There is: call strip('\n') on the line after reading it. Perl and Ruby
spell it chomp(). Other languages may spell it differently. I don't know
of any language that automatically strips newlines, probably because you
can easily strip the newline from the line, but if the language did it
for you, you cannot reliably reverse it.
That's not a tidy way to iterate, that's a way to iterate and then do
stuff. Compare:
for line in f:
# process line with newline
for line in f:
line = line.strip("\n")
# process line without newline, as long as it doesn't have \r\n or something
for line in f:
line = line.split("$")
# process line as a series of dollar-delimited fields
The second one is more like the third than the first. Python does not
offer a tidy way to do the common thing, which is reading the content
of the line without its terminator.
I have no problem with that: when interpreting text as a record with
delimiters, e.g. from a CSV file, you normally exclude the delimiter.

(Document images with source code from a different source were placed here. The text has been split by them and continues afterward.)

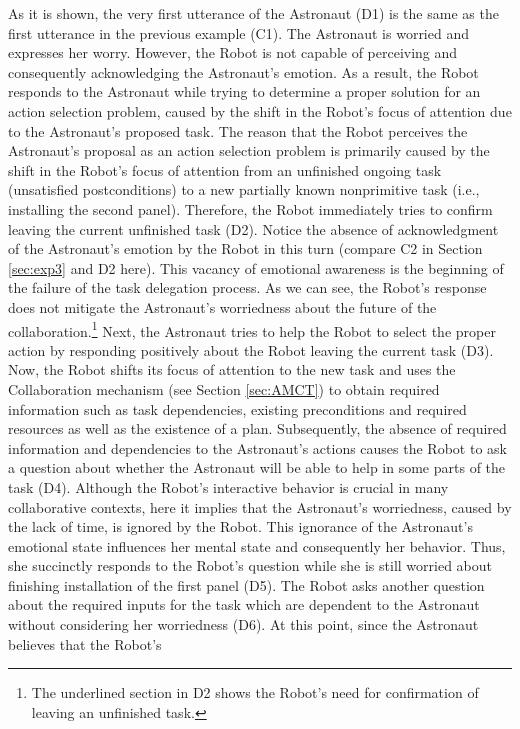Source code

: As it is shown, the very first utterance of the Astronaut (D1) is the same as
the first utterance in the previous example (C1). The Astronaut is worried and
expresses her worry. However, the Robot is not capable of perceiving and
consequently acknowledging the Astronaut's emotion. As a result, the Robot
responds to the Astronaut while trying to determine a proper solution for an
action selection problem, caused by the shift in the Robot's focus of
attention due to the Astronaut's proposed task. The reason that the Robot
perceives the Astronaut's proposal as an action selection problem is primarily
caused by the shift in the Robot's focus of attention from an unfinished ongoing
task (unsatisfied postconditions) to a new partially known nonprimitive task
(i.e., installing the second panel). Therefore, the Robot immediately tries to
confirm leaving the current unfinished task (D2). Notice the absence of
acknowledgment of the Astronaut's emotion by the Robot in this turn (compare C2
in Section \ref{sec:exp3} and D2 here). This vacancy of emotional awareness is
the beginning of the failure of the task delegation process. As we can see, the
Robot's response does not mitigate the Astronaut's worriedness about the future
of the collaboration.\footnote{The underlined section in D2 shows the Robot's
need for confirmation of leaving an unfinished task.} Next, the Astronaut tries
to help the Robot to select the proper action by responding positively about the
Robot leaving the current task (D3). Now, the Robot shifts its focus of
attention to the new task and uses the Collaboration mechanism (see Section
\ref{sec:AMCT}) to obtain required information such as task dependencies,
existing preconditions and required resources as well as the existence of a
plan. Subsequently, the absence of required information and dependencies to the
Astronaut's actions causes the Robot to ask a question about whether the
Astronaut will be able to help in some parts of the task (D4). Although the
Robot's interactive behavior is crucial in many collaborative contexts, here it
implies that the Astronaut's worriedness, caused by the lack of time, is ignored
by the Robot. This ignorance of the Astronaut's emotional state influences her
mental state and consequently her behavior. Thus, she succinctly responds to the
Robot's question while she is still worried about finishing installation of the
first panel (D5). The Robot asks another question about the required inputs for
the task which are dependent to the Astronaut without considering her
worriedness (D6). At this point, since the Astronaut believes that the Robot's

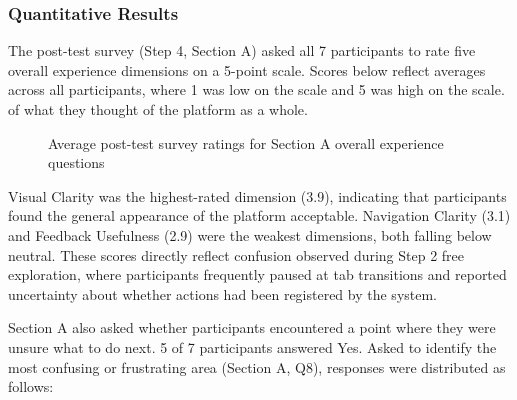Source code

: \documentclass[12pt]{article}
\begin{document}
\subsubsection{Quantitative Results}

The post-test survey (Step 4, Section A) asked all 7 participants to rate five overall experience dimensions on a 5-point scale. Scores below reflect averages across all participants, where 1 was low on the scale and 5 was high on the scale. of what they thought of the platform as a whole.
\begin{figure}[H]
\centering
{}
\caption{Average post-test survey ratings for Section A overall experience questions}
\label{fig:overall-ratings}
\end{figure}

Visual Clarity was the highest-rated dimension (3.9), indicating that participants found the general appearance of the platform acceptable. Navigation Clarity (3.1) and Feedback Usefulness (2.9) were the weakest dimensions, both falling below neutral. These scores directly reflect confusion observed during Step 2 free exploration, where participants frequently paused at tab transitions and reported uncertainty about whether actions had been registered by the system.

Section A also asked whether participants encountered a point where they were unsure what to do next. 5 of 7 participants answered Yes. Asked to identify the most confusing or frustrating area (Section A, Q8), responses were distributed as follows:
\end{document}
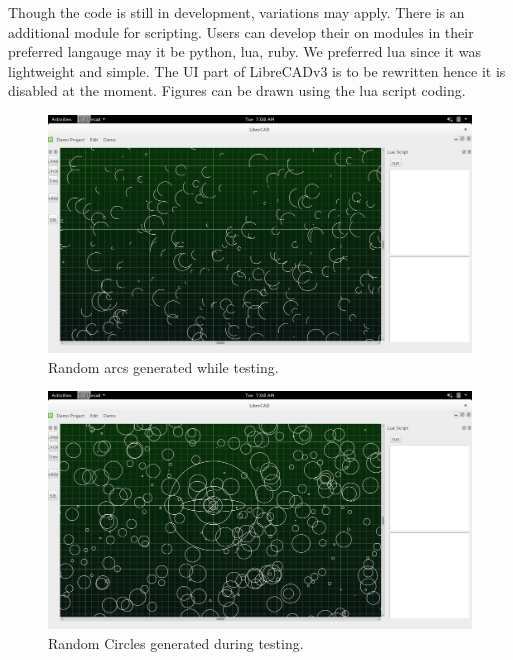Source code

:Though the code is still in development, variations may apply. There is an additional module for scripting. Users can develop their on modules in their preferred langauge may it be python, lua, ruby.
We preferred lua since it was lightweight and simple.
The UI part of LibreCADv3 is to be rewritten hence it is disabled at the moment. Figures can be drawn using the lua script coding.

\begin{figure}[h]
\begin{center}
\includegraphics[scale=0.3]{images/cad/randomarc.png}
\caption{ Random arcs generated while testing. }
\end{center}
\end{figure}
\begin{figure}[h]
\begin{center}
\includegraphics[scale=0.3]{images/cad/randomcircle.png}
\caption{ Random Circles generated during testing. }
\end{center}
\end{figure}
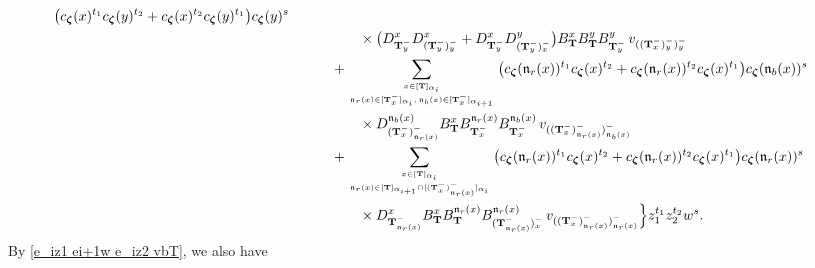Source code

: \documentclass[12pt]{amsart}
\numberwithin{equation}{thm}
\newcommand\bT{\mathbf T}
\newcommand\fn{\mathfrak n}
\renewcommand\a{\alpha}  %
\newcommand\Bz{\boldsymbol\zeta}
\begin{document}
\begin{align}
		\big( c_{\Bz} (x)^{t_1} c_{\Bz} (y)^{t_2} + c_{\Bz}(x)^{t_2} c_{\Bz} (y)^{t_1} \big) c_{\Bz} (y)^s 
		\\ \notag & \hspace{5em} \times 
		\big( D_{\bT_y^-}^x D_{(\bT_y^-)_y^-}^x + D_{\bT_y^-}^x D_{(\bT_y^-)_x^-}^y \big)
		B_{\bT}^x B_{\bT}^y B_{\bT_y^-}^y 
		\, v_{((\bT_x^-)_y^-)_y^-} 
	\\ \notag & \hspace{3em} 
	+ \sum_{x \in [\bT]_{\a_i} \atop \fn_r(x) \in [\bT_x^-]_{\a_i}, \, \fn_b(x) \in [\bT_x^-]_{\a_{i+1}}} 
		\big( c_{\Bz} (\fn_r (x))^{t_1} c_{\Bz} (x)^{t_2} + c_{\Bz} (\fn_r (x))^{t_2} c_{\Bz} (x)^{t_1} \big) c_{\Bz} (\fn_b(x))^s  
		\\ \notag & \hspace{5em} \times 
		D_{(\bT_x^-)_{\fn_r (x)}^-}^{\fn_b(x)} 
		B_{\bT}^x B_{\bT_x^-}^{\fn_r(x)} B_{\bT_x^-}^{\fn_b(x)} 
		\, v_{((\bT_x^-)_{\fn_r(x)}^-)_{\fn_b(x)}^-} 
	\\ \notag & \hspace{3em} 
	+ \sum_{x \in [\bT]_{\a_i} \atop \fn_r(x) \in [\bT]_{\a_{i+1}}\cap [(\bT_x^-)_{\fn_r(x)}^-]_{\a_i}} 
		\big( c_{\Bz} (\fn_r (x))^{t_1} c_{\Bz} (x)^{t_2} + c_{\Bz}(\fn_r(x))^{t_2} c_{\Bz} (x)^{t_1} \big) c_{\Bz} (\fn_r(x))^s 
		\\ \notag & \hspace{5em} \times 
		D_{\bT_{\fn_r(x)}^-}^x B_{\bT}^x B_{\bT}^{\fn_r(x)} B_{(\bT_{\fn_r(x)}^-)_x^-}^{\fn_r(x)} 
		\, v_{((\bT_x^-)_{\fn_r(x)}^-)_{\fn_r(x)}^-} 
	\Big\} z_1^{t_1} z_2^{t_2} w^s. 
\end{align}
By \eqref{e_iz1 ei+1w e_iz2 vbT}, we also have 
\end{document}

Sometimes the line terminator does double-duty as a record delimiter as
well.
So why is the delimiter excluded when you treat the file as CSV, but
included when you treat the file as lines of text?
Reading from a file is considered a low-level operation. Reading
individual bytes in binary mode is the lowest level; reading lines in
text mode is the next level, built on top of the lower binary mode. You
build higher protocols on top of one or the other of that mode, e.g.
"read a zip file" would be built on top of binary mode, "read a csv file"
would be built on top of text mode.
I agree that reading a binary file is the lowest level. Reading a text
file is higher level, but to me "reading a text file" means "reading a
binary file and decoding it into Unicode text", and not "... and
dividing it into lines". Bear in mind that reading a CSV file can be
built on top of a Unicode decode, but not on a line-based iteration
(in case there are newlines inside quotes).
As a low-level protocol, you ought to be able to copy a file without
changing it by reading it in then writing it out:
for blob in infile:
outfile.write(blob)
ought to work whether you are in text mode or binary mode, so long as the
infile and outfile are opened in the same mode. If Python were to strip
newlines, that would no longer be the case.
All you need is a "writeln" method that re-adds the newline, and then
it's correctly round-tripping, based on what you've already stated
about the file: that it's a series of lines of text. It might not be a
byte-equivalent round-trip if you're changing newline style, any more
than it already won't be for other reasons (file encoding, for
instance). By reading the file as a series of Unicode lines, you're
declaring that it contains lines of Unicode text, not arbitrary bytes,
and so a valid representation of those lines of Unicode text is a
faithful reproduction of the file. If you want a byte-for-byte
identical file, open it in binary mode to do the copy; that's what we
learn from FTPing files between Linux and Windows.
(Even high-level protocols should avoid unnecessary modifications to
files. One of the more annoying, if not crippling, limitations to the
configparser module is that reading an INI file in, then writing it out
again destroys the high-level structure of the file: comments and blank
lines are stripped, and records may be re-ordered.)
Precisely. If you read it as an INI file and then rewrite it as an INI
file, you risk damaging that sort of thing. If you parse a file as a
Python script, and then reconstitute it from the AST (with one of the
unparsers available), you have a guarantee that the result will
execute the exact same code. But it won't be the same file (although
Python's AST does guarantee order, unlike your INI file example).
Actually, this might be a useful transformation to do, sometimes -
part of a diff suite, maybe - if the old and new versions are
identical after an AST parse/unparse transformation, you don't need to
re-run tests, because there's no way a code bug can have been
introduced.
ChrisA